By Agence France-Presse
Staging the Wuhan Open later this year will send a powerful message about the city’s recovery from coronavirus and have an impact that stretches beyond tennis, the tournament’s co-director told AFP.
The central Chinese city was the original epicenter of the pandemic and nearly 4,000 people died from the disease there before it spread worldwide.
But the annual Wuhan Open is now penciled in for October 19-25 after the WTA (Women’s Tennis Association) this week released its provisional calendar for the rest of the year.
The schedule “is conditioned on several key factors” including player safety, government approvals and relaxation of travel restrictions, the WTA said. At present, most foreign nationals are barred from entering China.
Wuhan Open co-director Brenda Perry told AFP the tournament will not go ahead if overseas players cannot come, and that a final decision will be made around early August.
But she added: “I’m thrilled for all my colleagues and friends in Wuhan, and what this will mean to the city and the people of the city.
“It’s hugely symbolic of overcoming a hugely challenging moment. They went through what seemed to me one of the most stringent lockdowns in the world,” said the 62-year-old, speaking by telephone from Auckland.
“To come through that and then hold an international professional tennis event would be amazing for morale and show the world the great job they’ve done on recovery.”
Last year’s Wuhan Open had a nearly $3 million prize fund and a high-quality field, with world number one Ashleigh Barty losing in the semifinals to eventual champion Aryna Sabalenka of Belarus.
But just a few months later Wuhan’s 11 million people were subjected to a harsh lockdown that lasted 76 days and put the city in the global spotlight for all the wrong reasons.

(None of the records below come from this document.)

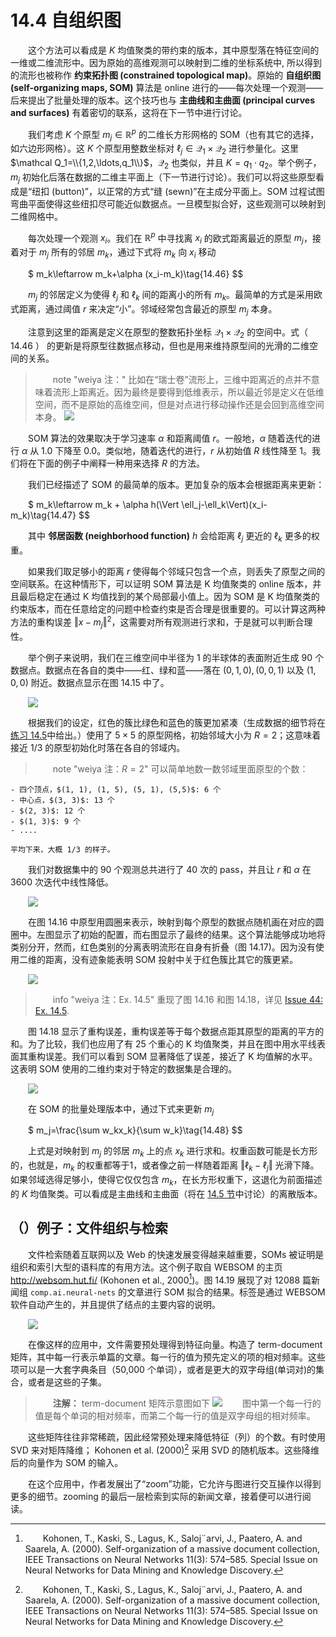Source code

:# 14.4 自组织图

<style>p{text-indent:2em;2}</style>

这个方法可以看成是 $K$ 均值聚类的带约束的版本，其中原型落在特征空间的一维或二维流形中。因为原始的高维观测可以映射到二维的坐标系统中, 所以得到的流形也被称作 **约束拓扑图 (constrained topological map)**。原始的 **自组织图 (self-organizing maps, SOM)** 算法是 online 进行的——每次处理一个观测——后来提出了批量处理的版本。这个技巧也与 **主曲线和主曲面 (principal curves and surfaces)** 有着密切的联系，这将在下一节中进行讨论。

我们考虑 $K$ 个原型 $m_j\in \mathbb{R}^p$ 的二维长方形网格的 SOM（也有其它的选择，如六边形网格）。这 $K$ 个原型用整数坐标对 $\ell_j\in\mathcal Q_1\times \mathcal Q_2$ 进行参量化。这里 $\mathcal Q_1=\\{1,2,\ldots,q_1\\}$，$\mathcal Q_2$ 也类似，并且 $K=q_1\cdot q_2$。举个例子， $m_j$ 初始化后落在数据的二维主平面上（下一节进行讨论）。我们可以将这些原型看成是“纽扣 (button)”，以正常的方式“缝 (sewn)”在主成分平面上。SOM 过程试图弯曲平面使得这些纽扣尽可能近似数据点。一旦模型拟合好，这些观测可以映射到二维网格中。

每次处理一个观测 $x_i$。我们在 $\mathbb{R}^p$ 中寻找离 $x_i$ 的欧式距离最近的原型 $m_j$，接着对于 $m_j$ 所有的邻居 $m_k$，通过下式将 $m_k$ 向 $x_i$ 移动


$
m_k\leftarrow m_k+\alpha (x_i-m_k)\tag{14.46}
$$

$m_j$ 的邻居定义为使得 $\ell_j$ 和 $\ell_k$ 间的距离小的所有 $m_k$。最简单的方式是采用欧式距离，通过阈值 $r$ 来决定“小”。邻域经常包含最近的原型 $m_j$ 本身。

注意到这里的距离是定义在原型的整数拓扑坐标 $\mathcal Q_1\times \mathcal Q_2$ 的空间中。式（ 14.46 ） 的更新是将原型往数据点移动，但也是用来维持原型间的光滑的二维空间的关系。

> note "weiya 注："
    比如在“瑞士卷”流形上，三维中距离近的点并不意味着流形上距离近。因为最终是要得到低维表示，所以最近邻是定义在低维空间，而不是原始的高维空间，但是对点进行移动操作还是会回到高维空间本身。
    ![](../img/14/swiss_roll.png)


SOM 算法的效果取决于学习速率 $\alpha$ 和距离阈值 $r$。一般地，$\alpha$ 随着迭代的进行 $\alpha$ 从 1.0 下降至 0.0。类似地，随着迭代的进行，$r$ 从初始值 $R$ 线性降至 1。我们将在下面的例子中阐释一种用来选择 $R$ 的方法。

我们已经描述了 SOM 的最简单的版本。更加复杂的版本会根据距离来更新：


$
m_k\leftarrow m_k + \alpha h(\Vert \ell_j-\ell_k\Vert)(x_i-m_k)\tag{14.47}
$$

其中 **邻居函数 (neighborhood function)** $h$ 会给距离 $\ell_j$ 更近的 $\ell_k$ 更多的权重。

如果我们取足够小的距离 $r$ 使得每个邻域只包含一个点，则丢失了原型之间的空间联系。在这种情形下，可以证明 SOM 算法是 K 均值聚类的 online 版本，并且最后稳定在通过 K 均值找到的某个局部最小值上。因为 SOM 是 K 均值聚类的约束版本，而在任意给定的问题中检查约束是否合理是很重要的。可以计算这两种方法的重构误差 $\Vert x-m_j\Vert^2$，这需要对所有观测进行求和，于是就可以判断合理性。

举个例子来说明，我们在三维空间中半径为 1 的半球体的表面附近生成 90 个数据点。数据点在各自的类中——红、绿和蓝——落在 $(0,1,0),(0,0,1)$ 以及 $(1,0,0)$ 附近。数据点显示在图 14.15 中了。

![](../img/14/fig14.15.png)

根据我们的设定，红色的簇比绿色和蓝色的簇更加紧凑（生成数据的细节将在[练习 14.5](https://github.com/szcf-weiya/ESL-CN/issues/44)中给出。）使用了 $5\times 5$ 的原型网格，初始邻域大小为 $R=2$；这意味着接近 1/3 的原型初始化时落在各自的邻域内。

> note "weiya 注：$R = 2$"
    可以简单地数一数邻域里面原型的个数：

    - 四个顶点，$(1, 1), (1, 5), (5, 1), (5,5)$: 6 个
    - 中心点，$(3, 3)$: 13 个
    - $(2, 3)$: 12 个
    - $(1, 3)$: 9 个
    - ....

    平均下来，大概 1/3 的样子。

我们对数据集中的 90 个观测总共进行了 40 次的 pass，并且让 $r$ 和 $\alpha$ 在 3600 次迭代中线性降低。

![](../img/14/fig14.16.png)


在图 14.16 中原型用圆圈来表示，映射到每个原型的数据点随机画在对应的圆圈中。左图显示了初始的配置，而右图显示了最终的结果。这个算法能够成功地将类别分开，然而，红色类别的分离表明流形在自身有折叠（图 14.17)。因为没有使用二维的距离，没有迹象能表明 SOM 投射中关于红色簇比其它的簇更紧。

![](../img/14/fig14.17.png)

> info "weiya 注：Ex. 14.5"
    重现了图 14.16 和图 14.18，详见 [Issue 44: Ex. 14.5](https://github.com/szcf-weiya/ESL-CN/issues/44).

图 14.18 显示了重构误差，重构误差等于每个数据点距其原型的距离的平方的和。为了比较，我们也应用了有 25 个重心的 K 均值聚类，并且在图中用水平线表面其重构误差。我们可以看到 SOM 显著降低了误差，接近了 K 均值解的水平。这表明 SOM 使用的二维约束对于特定的数据集是合理的。

![](../img/14/fig14.18.png)

在 SOM 的批量处理版本中，通过下式来更新 $m_j$


$
m_j=\frac{\sum w_kx_k}{\sum w_k}\tag{14.48}
$$

上式是对映射到 $m_j$ 的邻居 $m_k$ 上的点 $x_k$ 进行求和。权重函数可能是长方形的，也就是，$m_k$ 的权重都等于1，或者像之前一样随着距离 $\Vert \ell_k-\ell_j\Vert$ 光滑下降。如果邻域选得足够小，使得它仅仅包含 $m_k$，在长方形权重下，这退化为前面描述的 $K$ 均值聚类。可以看成是主曲线和主曲面（将在 [14.5 节](14.5-Principal-Components-Curves-and-Surfaces/index.html)中讨论）的离散版本。

## （）例子：文件组织与检索

文件检索随着互联网以及 Web 的快速发展变得越来越重要，SOMs 被证明是组织和索引大型的语料库的有用方法。这个例子取自 WEBSOM 的主页 http://websom.hut.fi/ (Kohonen et al., 2000[^1])。图 14.19 展现了对 12088 篇新闻组 `comp.ai.neural-nets` 的文章进行 SOM 拟合的结果。标签是通过 WEBSOM 软件自动产生的，并且提供了结点的主要内容的说明。

![](../img/14/fig14.19.png)

在像这样的应用中，文件需要预处理得到特征向量。构造了 term-document 矩阵，其中每一行表示单篇的文章。每一行的值为预先定义的项的相对频率。这些项可以是一大套字典条目（50,000 个单词），或者是更大的双字母组(单词对)的集合，或者是这些的子集。

> **注解：**
    term-document 矩阵示意图如下
    ![](../img/14/dtm1.png)
    图中第一个每一行的值是每个单词的相对频率，而第二个每一行的值是双字母组的相对频率。

这些矩阵往往非常稀疏，因此经常预处理来降低特征（列）的个数。有时使用 SVD 来对矩阵降维； Kohonen et al. (2000)[^1] 采用 SVD 的随机版本。这些降维后的向量作为 SOM 的输入。

在这个应用中，作者发展出了“zoom”功能，它允许与图进行交互操作以得到更多的细节。zooming 的最后一层检索到实际的新闻文章，接着便可以进行阅读。

[^1]: Kohonen, T., Kaski, S., Lagus, K., Saloj¨arvi, J., Paatero, A. and Saarela, A. (2000). Self-organization of a massive document collection, IEEE Transactions on Neural Networks 11(3): 574–585. Special Issue on Neural Networks for Data Mining and Knowledge Discovery.
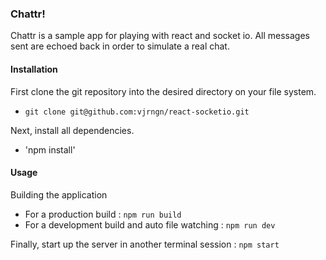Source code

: ### Chattr!

Chattr is a sample app for playing with react and socket io. All messages sent are echoed back in order to simulate a real chat.

#### Installation
First clone the git repository into the desired directory on your file system. 
  - `git clone git@github.com:vjrngn/react-socketio.git`

Next, install all dependencies.
  - 'npm install'

#### Usage
Building the application
  - For a production build : `npm run build`
  - For a development build and auto file watching : `npm run dev`

Finally, start up the server in another terminal session : `npm start`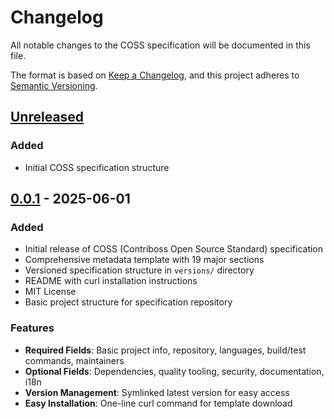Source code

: # Changelog

All notable changes to the COSS specification will be documented in this file.

The format is based on [Keep a Changelog](https://keepachangelog.com/en/1.0.0/),
and this project adheres to [Semantic Versioning](https://semver.org/spec/v2.0.0.html).

## [Unreleased]

### Added
- Initial COSS specification structure

## [0.0.1] - 2025-06-01

### Added
- Initial release of COSS (Contriboss Open Source Standard) specification
- Comprehensive metadata template with 19 major sections
- Versioned specification structure in `versions/` directory
- README with curl installation instructions
- MIT License
- Basic project structure for specification repository

### Features
- **Required Fields**: Basic project info, repository, languages, build/test commands, maintainers
- **Optional Fields**: Dependencies, quality tooling, security, documentation, i18n
- **Version Management**: Symlinked latest version for easy access
- **Easy Installation**: One-line curl command for template download

[Unreleased]: https://github.com/contriboss/coss_spec/compare/v0.0.1...HEAD
[0.0.1]: https://github.com/contriboss/coss_spec/releases/tag/v0.0.1
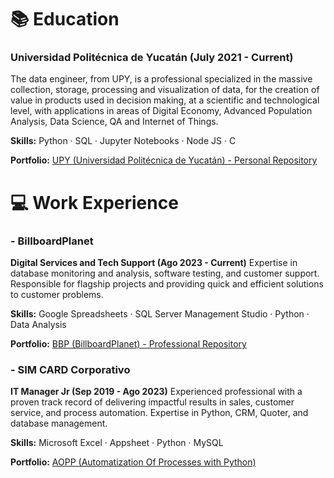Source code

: # 📚 Education
### Universidad Politécnica de Yucatán (July 2021 - Current)
The data engineer, from UPY, is a professional specialized in the massive collection, storage, processing and visualization of data, for the creation of value in products used in decision making, at a scientific and technological level, with applications in areas of Digital Economy, Advanced Population Analysis, Data Science, QA and Internet of Things.

**Skills:** Python · SQL · Jupyter Notebooks · Node JS · C

**Portfolio:** [UPY (Universidad Politécnica de Yucatán) - Personal Repository](https://github.com/monroyminerodiego/UPY)



# 💻 Work Experience
### - BillboardPlanet
**Digital Services and Tech Support (Ago 2023 - Current)**
Expertise in database monitoring and analysis, software testing, and customer support. Responsible for flagship projects and providing quick and efficient solutions to customer problems.

**Skills:** Google Spreadsheets · SQL Server Management Studio · Python · Data Analysis

**Portfolio:** [BBP (BillboardPlanet) - Professional Repository](https://github.com/monroyminerodiego/BBP)

### - SIM CARD Corporativo
**IT Manager Jr (Sep 2019 - Ago 2023)**
Experienced professional with a proven track record of delivering impactful results in sales, customer service, and process automation. Expertise in Python, CRM, Quoter, and database management.

**Skills:** Microsoft Excel · Appsheet · Python · MySQL  

**Portfolio:** [AOPP (Automatization Of Processes with Python)](https://github.com/monroyminerodiego/AOPP)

Perry, a former player who was New Zealand’s number one, hopes that staging the tournament for a seventh year can help change perceptions.
But she can understand why some players may have reservations about signing up for the tournament, even though Wuhan is now largely back to normal.
“We probably need to educate, to be honest, what is the reality in Wuhan compared to other cities around the world,” said Perry, who gave assurances that Wuhan’s tough anti-virus measures have made it a safe place to visit.
“They’ve followed such a stringent lockdown and the recovery process has been so cautious and they still have so many protocols in place.”
“I would be the very first person to put up my hand if I thought it was not safe to be going there,” she added.
Like other WTA tournaments when the coronavirus-ravaged season resumes, starting at Italy’s Palermo on August 3, Wuhan will have no spectators under current guidelines.
Significant hurdles still lie ahead if Wuhan is to see tennis in October.
China is now experiencing a fresh outbreak of infections in Beijing and the ATP Japan Open scheduled for October was cancelled on Thursday over fears of a second wave.
As part of measures to prevent imported coronavirus cases, China has indefinitely closed its borders to most foreigners. International air travel is also badly disrupted.
For all tournaments, from Wuhan to Roland Garros and the US Open, officials are keeping their fingers crossed.
“The tournament is four months from now and if you think back four months, to February, and what has changed and happened for better and worse round the world,” said Perry.
“Four months is still a long time for things to change and know what’s going to happen.”